7 thoughts on “When Do You Notice Your Context Changed?

  1. Jim Grey

    Just a tip you didn’t ask for: gas is fresh from three to six months, after which it starts to break down, which isn’t great for your engine. So if you’re not going to use a full tank in that time, don’t fill it all the way!

  2. Rebecca Wirfs-Brock

    When context change is gradual, or the actions you take (which require awareness of context) are infrequent it is easy to not shift to recognize that new context. Also, it takes a while to get used to any new semi-stable context. I finally find I am getting used to people wearing masks when going to public places. Two months ago, it seemed odd. Now it feels normal. I am also getting used to not traveling, not driving much, spending more time outside, taking breaks from zoom meetings…

    Gary Klein talks about conditions for acquiring expertise, which I think is interesting to think about in times when the context shifts suddenly and often. Expertise requires a relatively stable environment and feedback close enough to our action so that we correlate what we did with what happened. It is impossible to acquire expertise when there is little regularity in our environment…when the context keeps shifting.
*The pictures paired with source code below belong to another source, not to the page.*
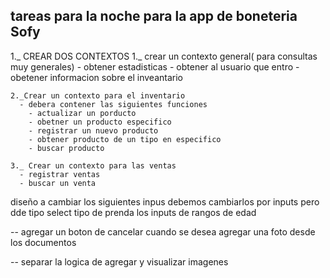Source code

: ## tareas para la noche para la app de boneteria Sofy
  1._ CREAR DOS CONTEXTOS
    1._ crear un contexto general( para consultas muy generales)
      - obtener estadisticas
      - obtener al usuario que entro
      - obetener informacion sobre el inveantario


    2._Crear un contexto para el inventario
      - debera contener las siguientes funciones
        - actualizar un porducto
        - obetner un producto especifico
        - registrar un nuevo producto
        - obtener producto de un tipo en especifico
        - buscar producto

    3._ Crear un contexto para las ventas
      - registrar ventas
      - buscar un venta
diseño a cambiar
los siguientes inpus debemos cambiarlos por inputs pero dde tipo select
 tipo de prenda
 los inputs de rangos de edad

-- agregar un boton de cancelar cuando se desea agregar una foto desde los documentos

-- separar la logica de agregar y visualizar imagenes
    1. Johanna Post author

      Rebecca, thanks for that idea. Here’s the link to Klein’s paper: https://www.fs.usda.gov/rmrs/sites/default/files/Kahneman2009_ConditionsforIntuitiveExpertise_AFailureToDisagree.pdf. (I hope that’s the one you meant.)
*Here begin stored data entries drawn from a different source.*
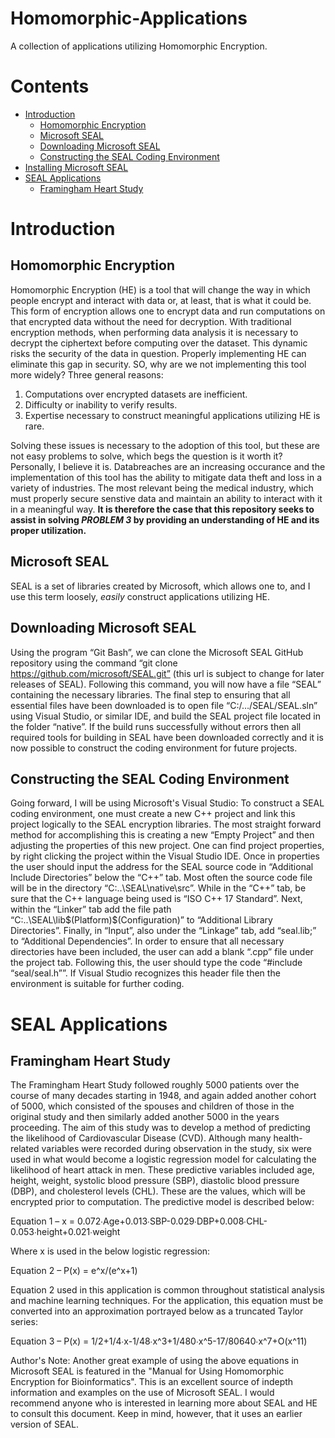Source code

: # Homomorphic-Applications
A collection of applications utilizing Homomorphic Encryption.

# Contents
- [Introduction](#introduction)
  - [Homomorphic Encryption](#homomorphic-encryption)
  - [Microsoft SEAL](#microsoft-seal-1)
  - [Downloading Microsoft SEAL](#downloading-microsoft-seal)
  - [Constructing the SEAL Coding Environment](#constructing-the-seal-coding-environment)
- [Installing Microsoft SEAL](#installing-microsoft-seal)
- [SEAL Applications](#seal-applications)
  - [Framingham Heart Study](#framingham-heart-study)
  
# Introduction

## Homomorphic Encryption
Homomorphic Encryption (HE) is a tool that will change the way in which people encrypt and interact with data 
or, at least, that is what it could be. This form of encryption allows one to encrypt data and run computations
on that encrypted data without the need for decryption. With traditional encryption methods, when performing data 
analysis it is necessary to decrypt the ciphertext before computing over the dataset. This dynamic risks the 
security of the data in question. Properly implementing HE can eliminate this gap in security. SO, why are we not
implementing this tool more widely? Three general reasons:

1. Computations over encrypted datasets are inefficient.
2. Difficulty or inability to verify results.
3. Expertise necessary to construct meaningful applications utilizing HE is rare.

Solving these issues is necessary to the adoption of this tool, but these are not easy problems to solve, which begs
the question is it worth it? Personally, I believe it is. Databreaches are an increasing occurance and the implementation
of this tool has the ability to mitigate data theft and loss in a variety of industries. The most relevant being the medical
industry, which must properly secure senstive data and maintain an ability to interact with it in a meaningful way. **It is
therefore the case that this repository seeks to assist in solving *PROBLEM 3* by providing an understanding of HE and its proper utilization.** 

## Microsoft SEAL

SEAL is a set of libraries created by Microsoft, which allows one to, and I use this term loosely, *easily* construct applications utilizing HE. 

## Downloading Microsoft SEAL

Using the program “Git Bash”, we can clone the Microsoft SEAL GitHub repository using the command “git clone https://github.com/microsoft/SEAL.git” (this url is subject to change for later releases of SEAL). Following this command, you will now have a file “SEAL” containing the necessary libraries. The final step to ensuring that all essential files have been downloaded is to open file “C:/…/SEAL/SEAL.sln” using Visual Studio, or similar IDE, and build the SEAL project file located in the folder “native”. If the build runs successfully without errors then all required tools for building in SEAL have been downloaded correctly and it is now possible to construct the coding environment for future projects.

## Constructing the SEAL Coding Environment
Going forward, I will be using Microsoft's Visual Studio: To construct a SEAL coding environment, one must create a new C++ project and link this project logically to the SEAL encryption libraries. The most straight forward method for accomplishing this is creating a new “Empty Project” and then adjusting the properties of this new project. One can find project properties, by right clicking the project within the Visual Studio IDE. Once in properties the user should input the address for the SEAL source code in “Additional Include Directories” below the “C++” tab. Most often the source code file will be in the directory “C:\..\SEAL\native\src”. While in the “C++” tab, be sure that the C++ language being used is “ISO C++ 17 Standard”. Next, within the “Linker” tab add the file path “C:\..\SEAL\lib\$(Platform)\$(Configuration)” to “Additional Library Directories”. Finally, in “Input”, also under the “Linkage” tab, add “seal.lib;” to “Additional Dependencies”. In order to ensure that all necessary directories have been included, the user can add a blank “.cpp” file under the project tab. Following this, the user should type the code “#include “seal/seal.h””. If Visual Studio recognizes this header file then the environment is suitable for further coding.

# SEAL Applications

## Framingham Heart Study
The Framingham Heart Study followed roughly 5000 patients over the course of many decades starting in 1948, and again added another cohort of 5000, which consisted of the spouses and children of those in the original study and then similarly added another 5000 in the years proceeding. The aim of this study was to develop a method of predicting the likelihood of Cardiovascular Disease (CVD). Although many health-related variables were recorded during observation in the study, six were used in what would become a logistic regression model for calculating the likelihood of heart attack in men. These predictive variables included age, height, weight, systolic blood pressure (SBP), diastolic blood pressure (DBP), and cholesterol levels (CHL). These are the values, which will be encrypted prior to computation. The predictive model is described below:

Equation 1 – x = 0.072∙Age+0.013∙SBP-0.029∙DBP+0.008∙CHL-0.053∙height+0.021∙weight

Where x is used in the below logistic regression:

Equation 2 – P(x) =  e^x/(e^x+1)

Equation 2 used in this application is common throughout statistical analysis and machine learning techniques. For the application, this equation must be converted into an approximation portrayed below as a truncated Taylor series:

Equation 3 – P(x) = 1/2+1/4∙x-1/48∙x^3+1/480∙x^5-17/80640∙x^7+O(x^11)

Author's Note: Another great example of using the above equations in Microsoft SEAL is featured in the "Manual for Using Homomorphic Encryption for Bioinformatics". This is an excellent source of indepth information and examples on the use of Microsoft SEAL. I would recommend anyone who is interested in learning more about SEAL and HE to consult this document. Keep in mind, however, that it uses an earlier version of SEAL.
      I suspect I hadn’t realized my context continues to shift until you said that in your comment. We had the Big Change when we realized the virus was actively sweeping the world back in March. We continue to have more changes of various sizes. Maybe I’ll write about managing lots of changes and the feelings of loss that arise when we do. (Even if those changes are happy changes.)

  3. karlosmid

    Hi Johanna!

    “That, dear adaptable readers, is the question this week: When do you notice when your context changes?”

    By carefully reading this question, I realized that this is hard question to answer. Much easier question, would be How? When is point in time and we need to have some anchoring time point. So real question would be how long it takes for me to realize that my context changed? My recent life context change was earthquake that we had back in March, at the start of a pandemic. It took me two months to realize that by bedtime routine included moving chairs from tables so I could quickly jump under the table during the night if need.

    Thanks for the question!

    Regards, Karlo.

    1. Johanna Post author

      Karlo, very nice refinement. Yes, the earthquake was a BIG CHANGE. I suspect the various aftershocks are also small-medium-large changes. And, the fact that you adapted by moving chairs away from tables? Smart of you to act. I suspect that you “jumped” from Foreign Element (earthquake) to New Status Quo (move chairs) fast, using Kahnemann’s System 1 thinking. You are now integrating that knowledge and experience into your System 2 thinking. (Thes systems refer to Thinking Fast and Slow.)

      You and Rebecca are helping me think through what might be a longer post about change over change over change… Thanks.